The Treasury is considering making change to pension tax relief in order to fill a £2 billion funding gap left by the decision to drop increases in national insurance contributions (NICs) for self-employed people.
Chancellor Philip Hammond (pictured) dropped the rise last week after he was accused of breaking the Conservative party's tax lock manifesto pledge.
The measures, which would have seen NICs for self-employed rise to 10% in 2018 and 11% in 2019, were expected to raise around £2 billion for the Treasury.
As a result Hammond is now considering making changes to pension tax relief rules, the Sunday Times reports.
A source close to Hammond told the paper pensions were 'at the top of the list' when considering how to raise the £2 billion.
'That’s what is being talked about. What else is there? There isn’t much else. What else can you do? He’s not going to compromise the government’s reputation on fiscal integrity and we’re not going to be borrowing more. That’s very clear,' they said.
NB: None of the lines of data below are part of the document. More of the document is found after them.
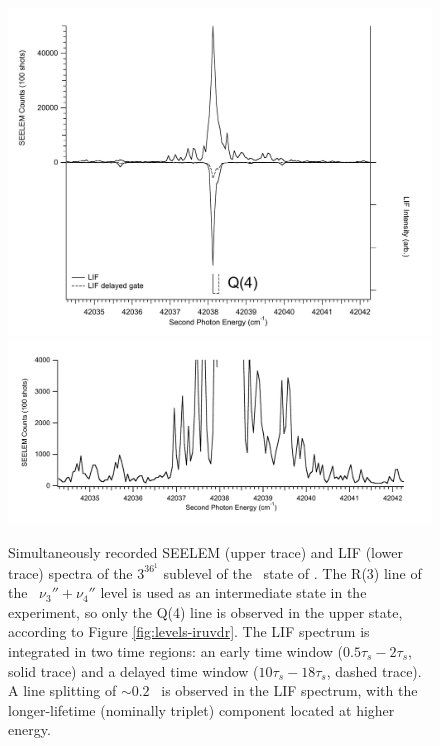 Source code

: \begin{figure}
  \caption{Simultaneously recorded SEELEM (upper trace) and LIF (lower
    trace) spectra of the $3^36^1$  sublevel of the \astate\
    state of .  The R(3) line of the \xstate\ $\nu_3'' +
    \nu_4''$ level is used as an intermediate state in the experiment,
    so only the Q(4) line is observed in the upper state, according to
    Figure \ref{fig:levels-iruvdr}.  The LIF spectrum is integrated in
    two time regions: an early time window ($0.5\tau_s-2\tau_s$, solid
    trace) and a delayed time window ($10\tau_s-18\tau_s$, dashed
    trace).  A line splitting of $\sim0.2$ \rcm\ is observed in the LIF
    spectrum, with the longer-lifetime (nominally triplet) component
    located at higher energy.}
  \label{fig:3361-q4}
  \centering
  \includegraphics[width=6in]{spectrum-3361-q4-split.pdf}
  \includegraphics[width=6in]{spectrum-3361-q4-zoom.pdf}
\end{figure}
One policy under consideration is a flat-rate of tax relief on pension contributions. This idea was considered by previous chancellor George Osborne before the 2016 Budget, but was eventually dropped.
According to the Sunday Times, the government is concerned a flat-rate of tax relief will alienate middle class voters so it is looking at other pension measures to raise the money. One such measure is a potential cut in the annual allowance from £40,000 to £35,000 or as low as £30,000.
Any such move is still likely to cause controversy. Since coming to power as part of a coalition government in 2010 the Conservatives have cut the annual allowance twice, including the introduction of the for high earners in 2016.